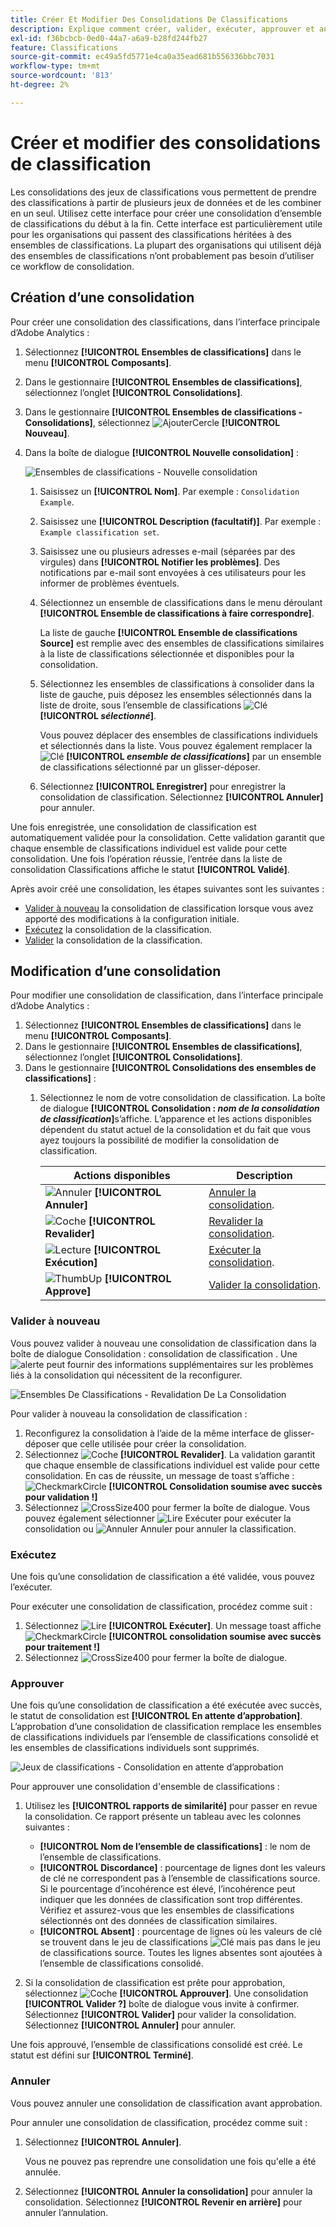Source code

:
 ```yaml
---
title: Créer Et Modifier Des Consolidations De Classifications
description: Explique comment créer, valider, exécuter, approuver et annuler des consolidations de classification.
exl-id: f36bcbcb-0ed0-44a7-a6a9-b28fd244fb27
feature: Classifications
source-git-commit: ec49a5fd5771e4ca0a35ead681b556336bbc7031
workflow-type: tm+mt
source-wordcount: '813'
ht-degree: 2%

---
```


# Créer et modifier des consolidations de classification

Les consolidations des jeux de classifications vous permettent de prendre des classifications à partir de plusieurs jeux de données et de les combiner en un seul. Utilisez cette interface pour créer une consolidation d’ensemble de classifications du début à la fin. Cette interface est particulièrement utile pour les organisations qui passent des classifications héritées à des ensembles de classifications. La plupart des organisations qui utilisent déjà des ensembles de classifications n’ont probablement pas besoin d’utiliser ce workflow de consolidation.

## Création d’une consolidation

Pour créer une consolidation des classifications, dans l’interface principale d’Adobe Analytics :

1. Sélectionnez **[!UICONTROL Ensembles de classifications]** dans le menu **[!UICONTROL Composants]**.
1. Dans le gestionnaire **[!UICONTROL Ensembles de classifications]**, sélectionnez l’onglet **[!UICONTROL Consolidations]**.
1. Dans le gestionnaire **[!UICONTROL Ensembles de classifications - Consolidations]**, sélectionnez ![AjouterCercle](/help/assets/icons/AddCircle.svg) **[!UICONTROL Nouveau]**.
1. Dans la boîte de dialogue **[!UICONTROL Nouvelle consolidation]** :

   ![Ensembles de classifications - Nouvelle consolidation](assets/classifications-sets-consolidations-new.png)
   1. Saisissez un **[!UICONTROL Nom]**. Par exemple : `Consolidation Example`.
   1. Saisissez une **[!UICONTROL Description (facultatif)]**. Par exemple : `Example classification set`.
   1. Saisissez une ou plusieurs adresses e-mail (séparées par des virgules) dans **[!UICONTROL Notifier les problèmes]**. Des notifications par e-mail sont envoyées à ces utilisateurs pour les informer de problèmes éventuels.
   1. Sélectionnez un ensemble de classifications dans le menu déroulant **[!UICONTROL Ensemble de classifications à faire correspondre]**.

      La liste de gauche **[!UICONTROL Ensemble de classifications Source]** est remplie avec des ensembles de classifications similaires à la liste de classifications sélectionnée et disponibles pour la consolidation.

   1. Sélectionnez les ensembles de classifications à consolider dans la liste de gauche, puis déposez les ensembles sélectionnés dans la liste de droite, sous l’ensemble de classifications ![Clé](/help/assets/icons/Key.svg) **[!UICONTROL _sélectionné_]**.

      Vous pouvez déplacer des ensembles de classifications individuels et sélectionnés dans la liste. Vous pouvez également remplacer la ![Clé](/help/assets/icons/Key.svg) **[!UICONTROL _ensemble de classifications_]** par un ensemble de classifications sélectionné par un glisser-déposer.

   1. Sélectionnez **[!UICONTROL Enregistrer]** pour enregistrer la consolidation de classification. Sélectionnez **[!UICONTROL Annuler]** pour annuler.

Une fois enregistrée, une consolidation de classification est automatiquement validée pour la consolidation. Cette validation garantit que chaque ensemble de classifications individuel est valide pour cette consolidation. Une fois l’opération réussie, l’entrée dans la liste de consolidation Classifications affiche le statut **[!UICONTROL Validé]**.

Après avoir créé une consolidation, les étapes suivantes sont les suivantes :

* [Valider à nouveau](#re-validate) la consolidation de classification lorsque vous avez apporté des modifications à la configuration initiale.
* [Exécutez](#run) la consolidation de la classification.
* [Valider](#approve) la consolidation de la classification.



<!--
         
  

**[!UICONTROL Components]** > **[!UICONTROL Classification sets]** > **[!UICONTROL Consolidations]** > **[!UICONTROL Add]**

The following fields are available when creating a consolidation:

* **[!UICONTROL Name]**: The name of the consolidation.
* **[!UICONTROL Notify of issues]**: A comma-delimited list of email addresses that are notified of issues with this consolidation.
* **[!UICONTROL Dataset to match]**: A drop-down list of all classification sets.

Once you select a classification set, a table with two columns appears:

* The right column contains all classification sets that you want to consolidate. It starts with the classification set selected using the above drop-down list.
* The left column contains all classification sets eligible to be merged with the originally selected dataset. **Schemas must exactly match to be eligible for consolidation**. If schemas do not match the selected classification set, they do not appear in this left column.

Drag the desired classification sets from the available column on the left to the consolidation column on the right. Once the consolidation is given a name and two or more classification sets are in the right column, click **[!UICONTROL Save & Continue]**.

-->

## Modification d’une consolidation

Pour modifier une consolidation de classification, dans l’interface principale d’Adobe Analytics :

1. Sélectionnez **[!UICONTROL Ensembles de classifications]** dans le menu **[!UICONTROL Composants]**.
1. Dans le gestionnaire **[!UICONTROL Ensembles de classifications]**, sélectionnez l’onglet **[!UICONTROL Consolidations]**.
1. Dans le gestionnaire **[!UICONTROL Consolidations des ensembles de classifications]** :
   1. Sélectionnez le nom de votre consolidation de classification. La boîte de dialogue **[!UICONTROL Consolidation : _nom de la consolidation de classification_]**&#x200B;s’affiche. L’apparence et les actions disponibles dépendent du statut actuel de la consolidation et du fait que vous ayez toujours la possibilité de modifier la consolidation de classification.

      | Actions disponibles | Description |
      |---|---|
      | ![Annuler](/help/assets/icons/Cancel.svg) **[!UICONTROL Annuler]** | [Annuler la consolidation](#cancel). |
      | ![Coche](/help/assets/icons/Checkmark.svg) **[!UICONTROL Revalider]** | [Revalider la consolidation](#re-validate). |
      | ![Lecture](/help/assets/icons/Play.svg) **[!UICONTROL Exécution]** | [Exécuter la consolidation](#run). |
      | ![ThumbUp](/help/assets/icons/ThumbUp.svg) **[!UICONTROL Approve]** | [Valider la consolidation](#approve). |



### Valider à nouveau

Vous pouvez valider à nouveau une consolidation de classification dans la boîte de dialogue Consolidation : consolidation de classification . Une ![alerte](/help/assets/icons/Alert.svg) peut fournir des informations supplémentaires sur les problèmes liés à la consolidation qui nécessitent de la reconfigurer.

![Ensembles De Classifications - Revalidation De La Consolidation](assets/classifications-sets-consolidations-validated.png)

Pour valider à nouveau la consolidation de classification :

1. Reconfigurez la consolidation à l’aide de la même interface de glisser-déposer que celle utilisée pour créer la consolidation.
1. Sélectionnez ![Coche](/help/assets/icons/Checkmark.svg) **[!UICONTROL Revalider]**. La validation garantit que chaque ensemble de classifications individuel est valide pour cette consolidation. En cas de réussite, un message de toast s’affiche : ![CheckmarkCircle](/help/assets/icons/CheckmarkCircle.svg) **[!UICONTROL Consolidation soumise avec succès pour validation !]**
1. Sélectionnez ![CrossSize400](/help/assets/icons/CrossSize400.svg) pour fermer la boîte de dialogue. Vous pouvez également sélectionner ![Lire](/help/assets/icons/Play.svg) Exécuter pour exécuter la consolidation ou ![Annuler](/help/assets/icons/Cancel.svg) Annuler pour annuler la classification.



<!--
Once you have created a consolidation, a list of source datasets appears on the right. The **[!UICONTROL Validate]** button makes sure that each individual classification set is valid for this consolidation. You can reorder the classification steps here to determine priority in cases of mismatched classification values. **The highest classification set in the list overwrites any mismatched values in other classification sets.**

-->

### Exécutez

Une fois qu’une consolidation de classification a été validée, vous pouvez l’exécuter.

Pour exécuter une consolidation de classification, procédez comme suit :

1. Sélectionnez ![Lire](/help/assets/icons/Play.svg) **[!UICONTROL Exécuter]**. Un message toast affiche ![CheckmarkCircle](/help/assets/icons/CheckmarkCircle.svg) **[!UICONTROL consolidation soumise avec succès pour traitement !]**
1. Sélectionnez ![CrossSize400](/help/assets/icons/CrossSize400.svg) pour fermer la boîte de dialogue.


### Approuver

Une fois qu’une consolidation de classification a été exécutée avec succès, le statut de consolidation est **[!UICONTROL En attente d’approbation]**. L’approbation d’une consolidation de classification remplace les ensembles de classifications individuels par l’ensemble de classifications consolidé et les ensembles de classifications individuels sont supprimés.

![Jeux de classifications - Consolidation en attente d’approbation](assets/classifications-sets-consolidations-waitingforapproval.png)

Pour approuver une consolidation d&#39;ensemble de classifications :

1. Utilisez les **[!UICONTROL rapports de similarité]** pour passer en revue la consolidation. Ce rapport présente un tableau avec les colonnes suivantes :

   * **[!UICONTROL Nom de l’ensemble de classifications]** : le nom de l’ensemble de classifications.
   * **[!UICONTROL Discordance]** : pourcentage de lignes dont les valeurs de clé ne correspondent pas à l’ensemble de classifications source. Si le pourcentage d’incohérence est élevé, l’incohérence peut indiquer que les données de classification sont trop différentes. Vérifiez et assurez-vous que les ensembles de classifications sélectionnés ont des données de classification similaires.
   * **[!UICONTROL Absent]** : pourcentage de lignes où les valeurs de clé se trouvent dans le jeu de classifications ![Clé](/help/assets/icons/Key.svg) mais pas dans le jeu de classifications source. Toutes les lignes absentes sont ajoutées à l’ensemble de classifications consolidé.

1. Si la consolidation de classification est prête pour approbation, sélectionnez ![Coche](/help/assets/icons/Checkmark.svg) **[!UICONTROL Approuver]**. Une consolidation **[!UICONTROL Valider ?]** boîte de dialogue vous invite à confirmer. Sélectionnez **[!UICONTROL Valider]** pour valider la consolidation. Sélectionnez **[!UICONTROL Annuler]** pour annuler.

Une fois approuvé, l’ensemble de classifications consolidé est créé. Le statut est défini sur **[!UICONTROL Terminé]**.


### Annuler

Vous pouvez annuler une consolidation de classification avant approbation.

Pour annuler une consolidation de classification, procédez comme suit :

1. Sélectionnez **[!UICONTROL Annuler]**.

   Vous ne pouvez pas reprendre une consolidation une fois qu&#39;elle a été annulée.
1. Sélectionnez **[!UICONTROL Annuler la consolidation]** pour annuler la consolidation. Sélectionnez **[!UICONTROL Revenir en arrière]** pour annuler l’annulation.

===

**Brief**.
Using the listing above, copy exactly the line that contains "with this consolidation.", the line that contains "Pour modifier une", and each line that falls between them.

**Task solution**.
* **[!UICONTROL Notify of issues]**: A comma-delimited list of email addresses that are notified of issues with this consolidation.
* **[!UICONTROL Dataset to match]**: A drop-down list of all classification sets.

Once you select a classification set, a table with two columns appears:

* The right column contains all classification sets that you want to consolidate. It starts with the classification set selected using the above drop-down list.
* The left column contains all classification sets eligible to be merged with the originally selected dataset. **Schemas must exactly match to be eligible for consolidation**. If schemas do not match the selected classification set, they do not appear in this left column.

Drag the desired classification sets from the available column on the left to the consolidation column on the right. Once the consolidation is given a name and two or more classification sets are in the right column, click **[!UICONTROL Save & Continue]**.

-->

## Modification d’une consolidation

Pour modifier une consolidation de classification, dans l’interface principale d’Adobe Analytics :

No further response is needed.